In the last episode, we have gone through the argument that if \Phi is a character that satisfies (i) it is a finite Fourier series with integer coefficients, (ii) it is skew symmetric under the action of the permutation group W, and (iii) for \pi,\pi different irreducible representations then C \int \Phi_{\pi} \Phi_{\pi'} dx = \delta_{\pi \pi'}.  We showed that the tilde-map construction \sim: \hat{D} \rightarrow \hat{D} given by \tilde{\chi} = \sum_{w\in W} \epsilon(w) \chi^w then in fact any \Phi satisfying the conditions (i) and (ii) and (iii) must be of the form \pm \chi_m for m=(m_1,\dots,m_n) with decreasing values.  Now the problem is to show that every m that satisfies there conditions occur for \Phi satisfying (i), (ii) and (iii) as we vary the representation \pi.

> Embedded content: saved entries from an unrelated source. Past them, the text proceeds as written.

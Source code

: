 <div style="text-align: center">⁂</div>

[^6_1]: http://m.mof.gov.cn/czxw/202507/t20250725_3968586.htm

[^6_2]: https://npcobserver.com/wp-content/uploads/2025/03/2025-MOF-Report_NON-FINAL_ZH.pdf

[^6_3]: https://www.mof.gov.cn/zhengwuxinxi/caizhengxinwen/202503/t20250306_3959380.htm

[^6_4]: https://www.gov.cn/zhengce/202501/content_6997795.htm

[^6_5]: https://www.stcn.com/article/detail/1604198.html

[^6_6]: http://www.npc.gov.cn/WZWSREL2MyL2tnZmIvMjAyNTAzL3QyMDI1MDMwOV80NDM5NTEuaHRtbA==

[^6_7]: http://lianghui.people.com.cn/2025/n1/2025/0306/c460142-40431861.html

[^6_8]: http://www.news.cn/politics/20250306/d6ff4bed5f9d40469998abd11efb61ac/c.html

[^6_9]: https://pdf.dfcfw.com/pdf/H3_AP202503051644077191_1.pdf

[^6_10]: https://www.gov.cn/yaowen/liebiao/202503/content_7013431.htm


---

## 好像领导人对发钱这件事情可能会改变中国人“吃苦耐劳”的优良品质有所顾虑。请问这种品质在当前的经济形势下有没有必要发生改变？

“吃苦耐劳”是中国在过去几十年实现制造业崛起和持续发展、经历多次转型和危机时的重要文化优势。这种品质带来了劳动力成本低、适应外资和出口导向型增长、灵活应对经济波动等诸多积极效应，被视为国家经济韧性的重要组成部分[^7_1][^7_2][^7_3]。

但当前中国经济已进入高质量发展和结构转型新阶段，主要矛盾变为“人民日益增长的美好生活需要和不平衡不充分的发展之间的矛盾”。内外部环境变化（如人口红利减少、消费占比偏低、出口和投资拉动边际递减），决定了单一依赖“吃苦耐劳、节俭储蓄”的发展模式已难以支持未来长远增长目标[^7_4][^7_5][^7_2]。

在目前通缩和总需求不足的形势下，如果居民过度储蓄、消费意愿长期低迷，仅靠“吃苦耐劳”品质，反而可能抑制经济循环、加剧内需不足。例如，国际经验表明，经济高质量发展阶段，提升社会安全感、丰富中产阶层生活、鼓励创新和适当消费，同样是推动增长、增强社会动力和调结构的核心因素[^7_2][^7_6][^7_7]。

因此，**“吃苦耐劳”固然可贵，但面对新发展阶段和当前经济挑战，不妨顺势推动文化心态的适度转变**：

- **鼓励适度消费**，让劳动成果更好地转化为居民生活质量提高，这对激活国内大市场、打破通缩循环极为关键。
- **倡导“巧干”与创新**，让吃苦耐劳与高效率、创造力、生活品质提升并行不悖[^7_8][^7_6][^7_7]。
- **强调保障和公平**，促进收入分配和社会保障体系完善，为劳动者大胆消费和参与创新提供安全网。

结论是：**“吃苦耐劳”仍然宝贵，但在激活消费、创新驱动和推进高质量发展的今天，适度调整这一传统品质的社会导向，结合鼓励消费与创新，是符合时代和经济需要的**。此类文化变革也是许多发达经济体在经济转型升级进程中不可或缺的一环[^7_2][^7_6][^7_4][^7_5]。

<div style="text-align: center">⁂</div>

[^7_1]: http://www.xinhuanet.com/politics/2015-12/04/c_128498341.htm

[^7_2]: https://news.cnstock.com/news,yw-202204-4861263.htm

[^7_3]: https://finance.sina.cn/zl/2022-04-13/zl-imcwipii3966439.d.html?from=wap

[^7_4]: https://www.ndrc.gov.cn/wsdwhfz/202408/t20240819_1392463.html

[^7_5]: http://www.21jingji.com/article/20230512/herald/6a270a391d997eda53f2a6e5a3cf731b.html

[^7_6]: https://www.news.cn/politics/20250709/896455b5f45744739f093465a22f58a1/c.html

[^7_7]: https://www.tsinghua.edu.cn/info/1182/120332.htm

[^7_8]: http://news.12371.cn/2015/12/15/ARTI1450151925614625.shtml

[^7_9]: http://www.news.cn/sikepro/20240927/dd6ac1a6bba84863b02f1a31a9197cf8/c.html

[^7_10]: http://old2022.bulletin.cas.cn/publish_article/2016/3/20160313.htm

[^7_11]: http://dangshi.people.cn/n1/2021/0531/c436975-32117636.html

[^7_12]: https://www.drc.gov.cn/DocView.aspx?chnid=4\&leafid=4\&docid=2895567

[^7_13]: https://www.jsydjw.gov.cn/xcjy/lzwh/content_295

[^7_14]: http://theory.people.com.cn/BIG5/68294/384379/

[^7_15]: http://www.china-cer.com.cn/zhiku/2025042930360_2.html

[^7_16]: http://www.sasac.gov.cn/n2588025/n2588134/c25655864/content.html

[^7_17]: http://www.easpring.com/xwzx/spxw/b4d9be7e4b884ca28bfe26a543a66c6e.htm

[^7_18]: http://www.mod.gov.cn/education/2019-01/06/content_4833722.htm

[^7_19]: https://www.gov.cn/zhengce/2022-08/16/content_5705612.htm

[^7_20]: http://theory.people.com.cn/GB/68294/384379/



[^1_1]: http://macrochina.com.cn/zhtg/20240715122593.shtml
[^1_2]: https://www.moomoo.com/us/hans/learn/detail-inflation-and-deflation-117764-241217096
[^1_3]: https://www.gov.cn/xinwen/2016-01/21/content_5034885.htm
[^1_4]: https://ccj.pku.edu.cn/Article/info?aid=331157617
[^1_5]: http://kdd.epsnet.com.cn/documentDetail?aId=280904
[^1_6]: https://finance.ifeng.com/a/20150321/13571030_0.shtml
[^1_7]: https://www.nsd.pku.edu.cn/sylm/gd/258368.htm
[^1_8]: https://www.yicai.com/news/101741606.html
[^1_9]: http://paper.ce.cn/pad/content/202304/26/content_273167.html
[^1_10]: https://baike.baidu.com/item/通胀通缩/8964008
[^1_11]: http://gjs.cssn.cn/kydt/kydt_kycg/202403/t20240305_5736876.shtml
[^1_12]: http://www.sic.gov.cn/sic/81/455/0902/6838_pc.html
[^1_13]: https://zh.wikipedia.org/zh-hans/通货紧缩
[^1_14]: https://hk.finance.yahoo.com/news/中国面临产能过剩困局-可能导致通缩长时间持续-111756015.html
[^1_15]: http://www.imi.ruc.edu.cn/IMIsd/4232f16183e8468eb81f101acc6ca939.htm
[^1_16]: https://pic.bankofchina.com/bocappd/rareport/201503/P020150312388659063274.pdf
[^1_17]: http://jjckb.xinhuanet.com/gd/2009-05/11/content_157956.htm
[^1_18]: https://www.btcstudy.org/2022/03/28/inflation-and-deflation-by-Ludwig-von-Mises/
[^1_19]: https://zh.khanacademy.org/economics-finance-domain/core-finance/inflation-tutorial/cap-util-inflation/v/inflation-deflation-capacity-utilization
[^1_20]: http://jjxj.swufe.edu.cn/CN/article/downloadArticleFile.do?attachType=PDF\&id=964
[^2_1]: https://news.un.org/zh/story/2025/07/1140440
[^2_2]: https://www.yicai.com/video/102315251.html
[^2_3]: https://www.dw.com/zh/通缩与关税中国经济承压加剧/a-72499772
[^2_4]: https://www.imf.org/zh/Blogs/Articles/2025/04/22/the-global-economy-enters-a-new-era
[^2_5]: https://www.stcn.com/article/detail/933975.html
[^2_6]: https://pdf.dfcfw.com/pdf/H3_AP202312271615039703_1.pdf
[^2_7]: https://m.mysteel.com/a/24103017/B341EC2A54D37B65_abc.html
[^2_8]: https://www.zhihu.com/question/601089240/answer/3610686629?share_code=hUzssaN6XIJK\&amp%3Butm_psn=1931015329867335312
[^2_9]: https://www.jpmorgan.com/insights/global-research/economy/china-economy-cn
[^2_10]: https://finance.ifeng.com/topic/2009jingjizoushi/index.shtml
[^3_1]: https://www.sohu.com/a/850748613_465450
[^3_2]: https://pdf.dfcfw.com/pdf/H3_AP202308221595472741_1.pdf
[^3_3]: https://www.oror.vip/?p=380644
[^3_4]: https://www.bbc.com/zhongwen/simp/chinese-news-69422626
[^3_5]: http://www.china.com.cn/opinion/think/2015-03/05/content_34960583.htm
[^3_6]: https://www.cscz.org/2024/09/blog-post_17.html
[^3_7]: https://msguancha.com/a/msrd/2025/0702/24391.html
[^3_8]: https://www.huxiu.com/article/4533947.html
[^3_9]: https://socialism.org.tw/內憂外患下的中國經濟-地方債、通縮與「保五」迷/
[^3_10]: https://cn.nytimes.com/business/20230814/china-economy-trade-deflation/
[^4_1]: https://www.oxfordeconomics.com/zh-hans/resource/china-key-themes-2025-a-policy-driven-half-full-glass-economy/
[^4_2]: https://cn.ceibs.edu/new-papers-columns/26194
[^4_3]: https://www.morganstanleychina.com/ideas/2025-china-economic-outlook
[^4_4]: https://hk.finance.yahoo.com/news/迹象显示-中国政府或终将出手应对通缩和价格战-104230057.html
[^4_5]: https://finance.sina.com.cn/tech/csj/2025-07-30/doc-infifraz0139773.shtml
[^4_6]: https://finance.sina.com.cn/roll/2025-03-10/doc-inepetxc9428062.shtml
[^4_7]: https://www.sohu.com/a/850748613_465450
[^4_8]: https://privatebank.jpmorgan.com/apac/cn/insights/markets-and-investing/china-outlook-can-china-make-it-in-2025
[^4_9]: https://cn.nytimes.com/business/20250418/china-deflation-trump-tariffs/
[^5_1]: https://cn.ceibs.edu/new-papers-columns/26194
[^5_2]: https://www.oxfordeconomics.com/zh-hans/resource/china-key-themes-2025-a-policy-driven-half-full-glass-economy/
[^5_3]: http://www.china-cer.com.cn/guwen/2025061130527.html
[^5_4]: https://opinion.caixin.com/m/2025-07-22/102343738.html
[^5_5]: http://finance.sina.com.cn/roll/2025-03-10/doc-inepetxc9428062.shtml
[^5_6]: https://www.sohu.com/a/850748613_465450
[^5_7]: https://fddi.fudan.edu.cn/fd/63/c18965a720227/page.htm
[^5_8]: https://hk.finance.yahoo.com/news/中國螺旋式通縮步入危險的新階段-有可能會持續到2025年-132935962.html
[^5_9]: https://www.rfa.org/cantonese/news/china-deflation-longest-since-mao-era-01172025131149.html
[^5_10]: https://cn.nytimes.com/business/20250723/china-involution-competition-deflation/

If q =(q_1,\dots,q_n) does not occur, the idea is to produce a contradiction with the completeness of L^2(G)^{inv}.  Consider \Theta_D = \chi_q/\Delta which is invariant under W, belongs to L^2(G)^{inv} and is orthogonal to (\Theta,\Theta_{\pi})_G = 0 for as \pi varies over irreducible representations and this will contradict the completeness of \Theta in L^2(G)^{inv}.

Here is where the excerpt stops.